- **What the task requires**: Restate word for word the lines of the entries below, starting with the line that holds "The examples above" and ending with the line that holds "is a good sampling", and no others.
╔══
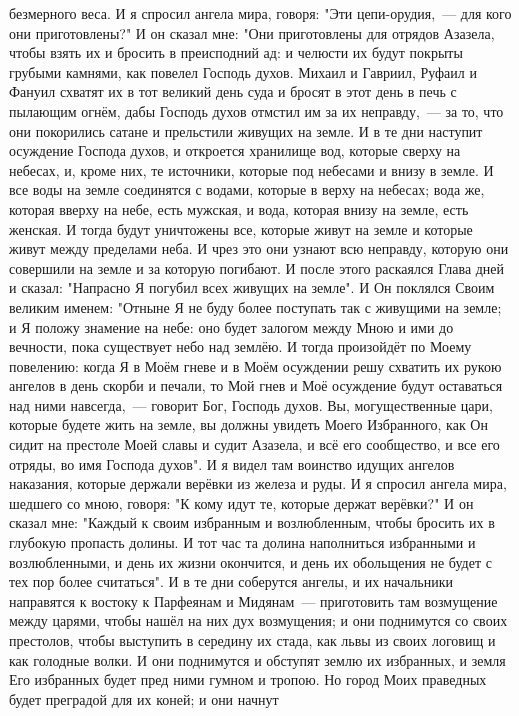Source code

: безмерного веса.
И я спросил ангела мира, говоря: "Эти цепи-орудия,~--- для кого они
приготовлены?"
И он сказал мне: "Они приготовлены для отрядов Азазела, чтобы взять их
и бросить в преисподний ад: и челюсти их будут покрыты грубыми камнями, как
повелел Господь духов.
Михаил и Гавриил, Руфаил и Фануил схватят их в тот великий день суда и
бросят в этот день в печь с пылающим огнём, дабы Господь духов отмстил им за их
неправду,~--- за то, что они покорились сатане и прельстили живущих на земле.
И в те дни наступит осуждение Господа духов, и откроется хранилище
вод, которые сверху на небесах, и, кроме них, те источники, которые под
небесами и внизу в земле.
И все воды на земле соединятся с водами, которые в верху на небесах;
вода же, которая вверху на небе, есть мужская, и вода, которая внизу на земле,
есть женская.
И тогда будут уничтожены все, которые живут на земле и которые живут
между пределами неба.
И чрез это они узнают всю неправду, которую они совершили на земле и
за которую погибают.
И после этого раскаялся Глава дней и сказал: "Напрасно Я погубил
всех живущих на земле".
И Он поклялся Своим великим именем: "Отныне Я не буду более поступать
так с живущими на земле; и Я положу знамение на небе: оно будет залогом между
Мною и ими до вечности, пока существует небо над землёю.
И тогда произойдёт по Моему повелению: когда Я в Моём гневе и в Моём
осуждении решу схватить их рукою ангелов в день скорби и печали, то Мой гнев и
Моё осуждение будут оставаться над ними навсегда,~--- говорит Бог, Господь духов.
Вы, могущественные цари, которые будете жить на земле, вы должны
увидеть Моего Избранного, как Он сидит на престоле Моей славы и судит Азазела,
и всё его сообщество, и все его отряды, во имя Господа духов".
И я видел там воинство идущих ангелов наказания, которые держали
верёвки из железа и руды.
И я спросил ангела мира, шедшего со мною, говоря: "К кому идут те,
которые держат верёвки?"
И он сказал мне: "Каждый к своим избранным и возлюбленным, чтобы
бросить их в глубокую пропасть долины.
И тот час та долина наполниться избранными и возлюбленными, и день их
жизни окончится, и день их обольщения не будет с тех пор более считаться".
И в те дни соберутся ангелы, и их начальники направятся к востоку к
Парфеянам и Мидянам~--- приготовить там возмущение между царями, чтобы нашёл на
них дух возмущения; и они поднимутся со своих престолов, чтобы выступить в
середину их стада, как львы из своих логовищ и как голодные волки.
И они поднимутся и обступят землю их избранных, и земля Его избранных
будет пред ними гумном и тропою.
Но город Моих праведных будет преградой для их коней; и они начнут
╚══
╔══
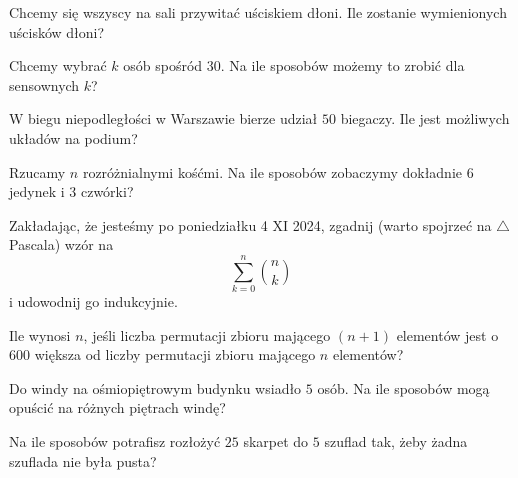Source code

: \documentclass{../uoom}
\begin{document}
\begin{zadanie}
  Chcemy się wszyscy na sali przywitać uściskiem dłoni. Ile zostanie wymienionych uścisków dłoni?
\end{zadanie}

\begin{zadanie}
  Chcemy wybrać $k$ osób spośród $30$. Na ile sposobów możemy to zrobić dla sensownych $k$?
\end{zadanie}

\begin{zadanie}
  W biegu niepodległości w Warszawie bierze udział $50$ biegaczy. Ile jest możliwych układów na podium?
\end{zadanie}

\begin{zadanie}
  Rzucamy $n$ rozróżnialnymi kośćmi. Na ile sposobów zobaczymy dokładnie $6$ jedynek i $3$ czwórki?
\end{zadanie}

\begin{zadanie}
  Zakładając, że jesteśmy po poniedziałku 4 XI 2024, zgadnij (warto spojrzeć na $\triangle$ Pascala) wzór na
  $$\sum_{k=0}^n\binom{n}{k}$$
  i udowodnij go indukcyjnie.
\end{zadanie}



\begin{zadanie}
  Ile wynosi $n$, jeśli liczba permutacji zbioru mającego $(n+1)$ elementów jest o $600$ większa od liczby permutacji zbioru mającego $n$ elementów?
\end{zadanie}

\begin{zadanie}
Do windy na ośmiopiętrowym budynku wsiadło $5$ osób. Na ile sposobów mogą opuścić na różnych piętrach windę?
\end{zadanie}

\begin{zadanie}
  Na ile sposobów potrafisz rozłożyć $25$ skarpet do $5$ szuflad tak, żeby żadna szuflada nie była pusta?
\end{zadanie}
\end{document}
╚══
╔══
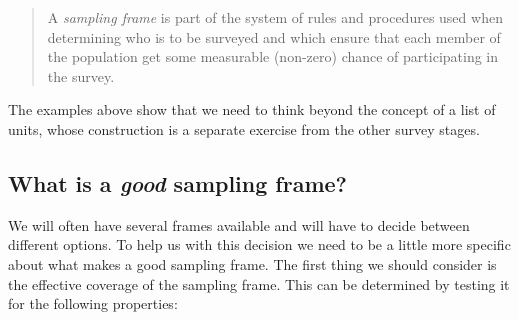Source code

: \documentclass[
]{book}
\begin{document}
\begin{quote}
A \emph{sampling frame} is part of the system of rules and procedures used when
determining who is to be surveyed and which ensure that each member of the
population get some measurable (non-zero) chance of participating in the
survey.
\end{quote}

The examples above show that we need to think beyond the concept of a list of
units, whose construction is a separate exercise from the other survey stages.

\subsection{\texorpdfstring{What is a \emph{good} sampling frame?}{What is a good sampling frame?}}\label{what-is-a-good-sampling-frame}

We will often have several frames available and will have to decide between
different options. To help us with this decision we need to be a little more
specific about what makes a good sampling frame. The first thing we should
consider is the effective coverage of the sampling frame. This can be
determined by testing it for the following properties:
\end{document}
╚══
- **Solution to the problem**:
The examples above show that we need to think beyond the concept of a list of
units, whose construction is a separate exercise from the other survey stages.

\subsection{\texorpdfstring{What is a \emph{good} sampling frame?}{What is a good sampling frame?}}\label{what-is-a-good-sampling-frame}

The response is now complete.